Calligraphy in the East means so much more than it does to us in the West. But one of the most interesting recent developments is the marriage of eastern techniques with our Roman alphabet, allowing a whole new world of expression to open up.
May 2016
Twice a week in a courtyard at 456 Huang Hoa Tham Street, in west central Ha Noi, you can join a class of people engaged in learning the ancient skill of Chinese calligraphy adopted to their modern language.
The class is lead by Khanh who divides his life between teaching calligraphy, writing beautiful exhibits and pages for people, and helping house owners and architects ensure that homes are laid out in accordance with the best Feng Shui principles. Lower down the page you can see him on film where he is writing the poem that is shown further down on the left. He is a master of the art, the ink lays itself effortlessly in the right place. Us lesser mortals shake and judder round what should be smooth curves. But this is what the classes are about, they last for three hours on Wednesday and Sunday and are largely devoted to practicing the shapes and forms that compose our Roman alphabet.
All the materials needed are easily available, for they are the same as for Chinese calligraphy, and can all be bought from the little supplier at 19 Nguyen Khuyen Street just before the Temple of Literature. But to return to the new calligraphy. Khanh's class is very special, in fact it may be unique for at present there seems to be nowhere else to learn how to apply these old skills to our alphabetical language.

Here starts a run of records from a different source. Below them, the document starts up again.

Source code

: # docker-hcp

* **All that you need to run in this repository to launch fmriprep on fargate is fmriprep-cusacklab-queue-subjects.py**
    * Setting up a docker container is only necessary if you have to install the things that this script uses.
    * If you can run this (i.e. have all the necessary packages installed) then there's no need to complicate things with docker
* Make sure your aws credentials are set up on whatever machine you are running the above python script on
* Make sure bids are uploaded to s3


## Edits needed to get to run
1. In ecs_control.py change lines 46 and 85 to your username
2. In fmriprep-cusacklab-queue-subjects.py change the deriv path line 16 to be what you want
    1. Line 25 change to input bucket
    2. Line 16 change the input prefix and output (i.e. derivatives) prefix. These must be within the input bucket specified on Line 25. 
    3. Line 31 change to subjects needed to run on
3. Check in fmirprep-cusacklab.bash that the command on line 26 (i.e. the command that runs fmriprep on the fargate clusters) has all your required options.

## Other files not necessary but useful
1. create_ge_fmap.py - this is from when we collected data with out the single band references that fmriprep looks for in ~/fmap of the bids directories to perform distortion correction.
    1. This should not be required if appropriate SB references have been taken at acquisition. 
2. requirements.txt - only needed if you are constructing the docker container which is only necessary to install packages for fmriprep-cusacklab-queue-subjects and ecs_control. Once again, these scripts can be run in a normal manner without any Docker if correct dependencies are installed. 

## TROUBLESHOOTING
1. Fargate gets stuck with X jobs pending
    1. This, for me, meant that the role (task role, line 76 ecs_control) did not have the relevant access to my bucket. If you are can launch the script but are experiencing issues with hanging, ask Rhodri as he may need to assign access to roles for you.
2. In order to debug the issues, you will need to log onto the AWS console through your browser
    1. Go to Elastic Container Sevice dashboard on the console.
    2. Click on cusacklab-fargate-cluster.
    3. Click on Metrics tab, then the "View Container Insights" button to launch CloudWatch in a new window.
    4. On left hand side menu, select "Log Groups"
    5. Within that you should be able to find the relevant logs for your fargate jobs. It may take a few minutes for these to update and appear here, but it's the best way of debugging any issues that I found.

In the West, Calligraphy, although well regarded, is at most a marginal art. It is neither widely practiced nor a focus of cultural attention. In the Orient the matter is very different, it is a central cultural feature, traditionally one of the key component skills possessed by a well educated person. This difference between east and west rests on the fundamentally different nature of our written languages. Our alphabetical system is functional and sound oriented. It concentrates on conveying what we hear, whereas in the far east, most written languages concentrate on meaning, sometimes with additional indicators of relavant sounds.
In Vietnam the written language was called Nôm. ( Click here to go to the 'Nôm' article also in this Section of the Site.) This is basically a form of Chinese with added markers which often show the sounds used by the Vietnamese language. But the basic characters of any of the Chinese family of languages are mostly concerned with meaning. Looking at a character it is primarily the meaning that is conveyed; what we voice to ourselves, or say to our interlocutors, depends on where we live. If we live in the south of China we might say the Cantonese word, if we live in Japan (and happen to also use that character) we would say the Japanese word, if we wanted to communicate with the largest number of people we would utter the Mandarin for that Character, and if we had been in Vietnam we would have said the Vietnamese for that concept. This concern with meaning radically changes the nature of calligraphy in the east.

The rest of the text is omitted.